The terminal free time in this case is given below
[37]:
print(f"\nTerminal time using Adaptive-II scheme-2 with +{max_iter-1} iterations , s : {post.get_data()[-2][-1][0]} vs 4.1641")
Terminal time using Adaptive-II scheme-2 with +1 iterations , s : 4.164738266741216 vs 4.1641
3.1.1.5. Adaptive schem-III : Direct optimization#
The third scheme solves for the optimal segment widths along with the original OCP itself. Hence, no iterative procedure is involved.
For the moon lander problem with one disconitnuiy,one needs only 3 segments to get the exact thrust profile. Further, being bang bang profile, the thrust is constant at both corners.
Let’s use only 3 segments and minimum order polynomials to capture the solution to check the effectiveness of the method
Initialize the optimizer
[38]:
mpo = mp.mpopt_adaptive(ocp, 3, 2) # Use ctrl + tab for help, inside ()
mpo.mid_residuals=True
Solve the NLP and process the results
[39]:
solution = mpo.solve()
post = mpo.process_results(solution, plot=True)
Optimal segment width fractions: [0.31820188 0.03099379 0.65080433]
Post processed in 21.747 ms
Solution retrieval : 0.146 ms
Residual in dynamics : 2.102 ms
Process solution and plot : 19.499 ms
Notice that the middle segment width is 0.03. That is the default minimu width of the segment implemented in the method. Let’s reduce the minimum allowed segment width to 1e-6 and resolve the problem.
[40]:
mpo = mp.mpopt_adaptive(ocp, 3, 2) # Use ctrl + tab for help, inside ()
mpo.lbh[0] = 1e-6
[41]:
solution = mpo.solve()
post = mpo.process_results(solution, plot=True)
Optimal segment width fractions: [2.62292233e-06 9.29740025e-01 7.02573521e-02]
Post processed in 23.777 ms
Solution retrieval : 0.109 ms
Residual in dynamics : 2.372 ms
Process solution and plot : 21.295 ms
Notice that the discontinuity is exactly captured using the method with minimum possible collocation nodes.
[42]:
print(f"\nTerminal time using Adaptive scheme-III , s : {post.get_data()[-2][-1][0]} vs 4.1641")

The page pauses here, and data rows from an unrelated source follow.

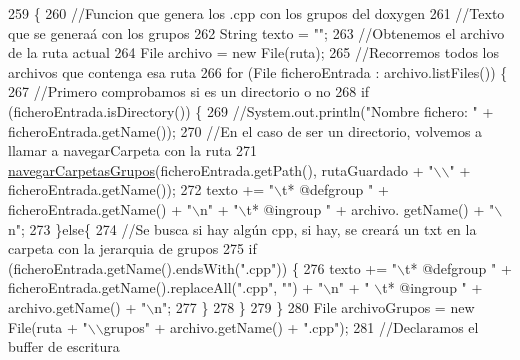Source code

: \begin{DoxyCode}
259                                                                         \{
260         \textcolor{comment}{//Funcion que genera los .cpp con los grupos del doxygen}
261         \textcolor{comment}{//Texto que se generaá con los grupos}
262         String texto = \textcolor{stringliteral}{""};
263         \textcolor{comment}{//Obtenemos el archivo de la ruta actual}
264         File archivo = \textcolor{keyword}{new} File(ruta);
265         \textcolor{comment}{//Recorremos todos los archivos que contenga esa ruta}
266         \textcolor{keywordflow}{for} (File ficheroEntrada : archivo.listFiles()) \{
267             \textcolor{comment}{//Primero comprobamos si es un directorio o no}
268             \textcolor{keywordflow}{if} (ficheroEntrada.isDirectory()) \{
269                 \textcolor{comment}{//System.out.println("Nombre fichero: " + ficheroEntrada.getName());}
270                 \textcolor{comment}{//En el caso de ser un directorio, volvemos a llamar a navegarCarpeta con la ruta}
271                 \mbox{\hyperlink{classactualizadordoxy_1_1_actualizador_doxy_a483f64d7ea713784694962feed55f4f4}{navegarCarpetasGrupos}}(ficheroEntrada.getPath(), rutaGuardado + \textcolor{stringliteral}{"\(\backslash\)\(\backslash\)"} + 
      ficheroEntrada.getName());
272                 texto += \textcolor{stringliteral}{"\(\backslash\)t*  @defgroup "} + ficheroEntrada.getName() + \textcolor{stringliteral}{"\(\backslash\)n"} + \textcolor{stringliteral}{"\(\backslash\)t*  @ingroup "} + archivo.
      getName() + \textcolor{stringliteral}{"\(\backslash\)n"};
273             \}\textcolor{keywordflow}{else}\{
274                 \textcolor{comment}{//Se busca si hay algún cpp, si hay, se creará un txt en la carpeta con la jerarquia de
       grupos}
275                 \textcolor{keywordflow}{if} (ficheroEntrada.getName().endsWith(\textcolor{stringliteral}{".cpp"})) \{
276                     texto += \textcolor{stringliteral}{"\(\backslash\)t*  @defgroup "} + ficheroEntrada.getName().replaceAll(\textcolor{stringliteral}{".cpp"}, \textcolor{stringliteral}{""}) + \textcolor{stringliteral}{"\(\backslash\)n"} + \textcolor{stringliteral}{"
      \(\backslash\)t*  @ingroup "} + archivo.getName() + \textcolor{stringliteral}{"\(\backslash\)n"};
277                 \}
278             \}
279         \}
280         File archivoGrupos = \textcolor{keyword}{new} File(ruta + \textcolor{stringliteral}{"\(\backslash\)\(\backslash\)grupos"} + archivo.getName() + \textcolor{stringliteral}{".cpp"});
281         \textcolor{comment}{//Declaramos el buffer de escritura}

\end{DoxyCode}
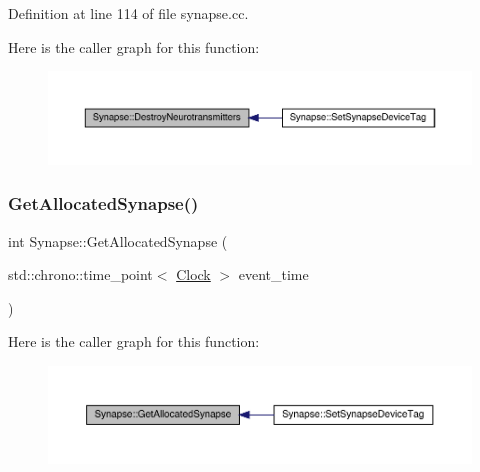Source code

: Definition at line 114 of file synapse.\+cc.

Here is the caller graph for this function\+:\nopagebreak
\begin{figure}[H]
\begin{center}
\leavevmode
\includegraphics[width=350pt]{class_synapse_a58c882f356bc34c66a7cd2b345532ec9_icgraph}
\end{center}
\end{figure}
\mbox{\label{class_synapse_ad9a7225ede0ce4f64ecea9bc9cb49e20}} 
\subsubsection{\texorpdfstring{Get\+Allocated\+Synapse()}{GetAllocatedSynapse()}}
{\footnotesize\ttfamily int Synapse\+::\+Get\+Allocated\+Synapse (\begin{DoxyParamCaption}\item[{std\+::chrono\+::time\+\_\+point$<$ \hyperlink{universe_8h_a0ef8d951d1ca5ab3cfaf7ab4c7a6fd80}{Clock} $>$}]{event\+\_\+time }\end{DoxyParamCaption})}

Here is the caller graph for this function\+:\nopagebreak
\begin{figure}[H]
\begin{center}
\leavevmode
\includegraphics[width=350pt]{class_synapse_ad9a7225ede0ce4f64ecea9bc9cb49e20_icgraph}
\end{center}
\end{figure}
\mbox{\label{class_synapse_a1390c9fed5c01e712797818af1305ec0}}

Terminal time using Adaptive scheme-III , s : 8.3414904388322 vs 4.1641
Let’s check the robustness of the method by increasing the number of segments
[43]:
mpo = mp.mpopt_adaptive(ocp, 5, 4) # Use ctrl + tab for help, inside ()
mpo.lbh[0] = 1e-6
solution = mpo.solve()
post = mpo.process_results(solution, plot=True)
Optimal segment width fractions: [3.39881653e-01 1.43712770e-05 1.40014871e-05 1.48705948e-05
6.60075103e-01]
Post processed in 26.976 ms
Solution retrieval : 0.119 ms
Residual in dynamics : 3.358 ms
Process solution and plot : 23.498 ms
Notice that the time taken by the algorithm is significantly higher compared to iterative schemes. However, the solution is accurate using the Adaptive scheme-III.
3.1.1.6. Conclusion#
Using simple moon-lander test case OCP various features of the solver package in its current form are demonstrated. Notice that the OCP is defined only once in the beginning. This sheet can be used for all other OCP’s merely by changing the OCP definition in the beginning.